The topic of fear is really interesting to me. I think a lot of the problems with trying to lose weight is fear–fear of change, fear of learning new things, fear of changing your lifestyle. It held me back for years.
The book is a quick, easy read yet it’s a difficult read because it brings up a lot of old memories and feelings for me. The story is about her life as a 330+ pound woman with a food addiction. The self-loathing, the negative hate talk she tells herself is all too familiar for me. It didn’t “trigger” me too much. I didn’t feel any urge to suddenly go binge–but I did feel lots of “icky” feelings in my stomach as I read it.
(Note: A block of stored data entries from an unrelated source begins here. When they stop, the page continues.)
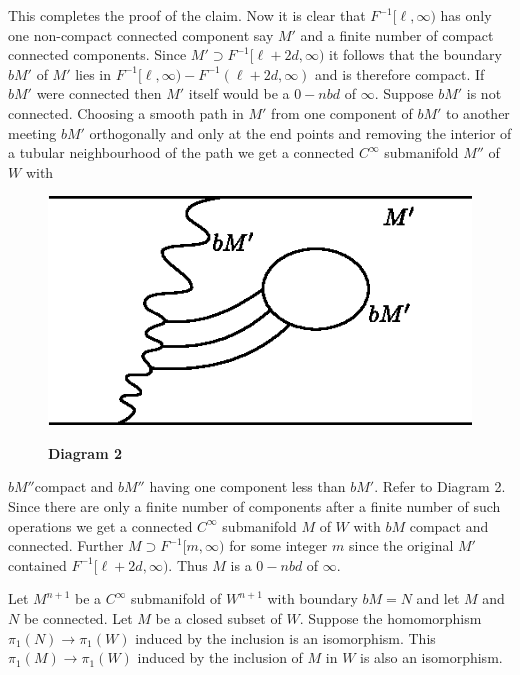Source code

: This completes the proof of the claim. Now it is clear that $F^{-1} 
[\ell, \infty)$ has only one non-compact connected component say $M'$
  and a finite number of compact connected components. Since $M'
  \supset F^{-1}[\ell + 2d, \infty)$ it follows that the boundary
    $bM'$ of $M'$ lies in $F^{-1}[\ell,\infty) - F ^{-1}(\ell + 2d,
      \infty)$ and is therefore compact. If $bM'$ were connected then
      $M'$ itself would be a $0 - nbd$ of $\infty$. Suppose $bM'$ is
      not connected. Choosing a smooth path in $M'$ from one component
      of $bM'$ to another meeting $bM'$ orthogonally and only at the
      end points and removing the interior of a tubular neighbourhood
      of the path we get a connected $C^\infty$ submanifold $M''$ of
      $W$ with  

\begin{figure}[H]
\centering
\includegraphics{vol46-fig/fig46-1.eps}
\centerline{\bf Diagram 2}
\end{figure}

$bM''$\pageoriginale compact and $bM''$ having one component less than
$bM'$. Refer 
to Diagram 2. Since there are only a finite number
of components after 
a finite number of such operations we get a connected $C^\infty$
submanifold $M$ of $W$ with $bM$ compact and connected. Further $M
\supset F^{-1} [m,\infty)$ for some integer $m$ since the original
  $M'$ contained $F^{-1} [\ell + 2d, \infty)$. Thus $M$ is a $0 - nbd$
    of $\infty$. 

\setcounter{lemma}{7}
\begin{lemma}\label{chap2:lem2.8}%
Let $M^{n+1}$ be a $C^\infty$ submanifold of $W^{n+1}$ with boundary
$bM = N$ and let $M$ and $N$ be connected. Let $M$ be a closed subset
of $W$. Suppose the homomorphism $\pi_1 (N) \to \pi_1(W)$ induced by
the inclusion is an isomorphism. This $\pi_1 (M) \to \pi_1 (W)$
induced by the inclusion of $M$ in $W$ is also an isomorphism. 
\end{lemma}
In the Prologue, she describes a scene in the grocery store where someone made an insensitive comment about her weight. She immediately drove to a fast food joint and ordered a bunch of food.
“At the McDonald’s down the street, I attempted to stuff down the incredible pain and sorrow. This was going to be a good day, I tell myself. It’s hard to cry and eat at the same time, so I choose to eat. Like I always do. [pg x]”
Eating my feelings. I did that a lot. Eating dessert and savoring every bite instead of facing what was going on was easier for me.
She also makes a great point about being out in the open as a fat person:
“Someone who is addicted to food isn’t allowed the luxury of anonymity; we wear our failures on our bodies for the world to see. I used to be envious of people with drug or alcohol problems. At least they could hide their addictions, if even for a little while, from the rest of the population. A fat person might as well wear a sign with flashing neon lights: I CAN’T CONTROL MYSELF! [pg 23]”
I always felt like I was on display when I was 250+ pounds. Like everyone was staring at me, judging me, criticizing my weight. I just wanted to fade into the darkness and not be noticed. I had horrible posture–feeling like I could shrink into myself and not be seen. It wasn’t a happy place to be.
QUESTION: Have you read this book? What did you think? And what fears have you conquered?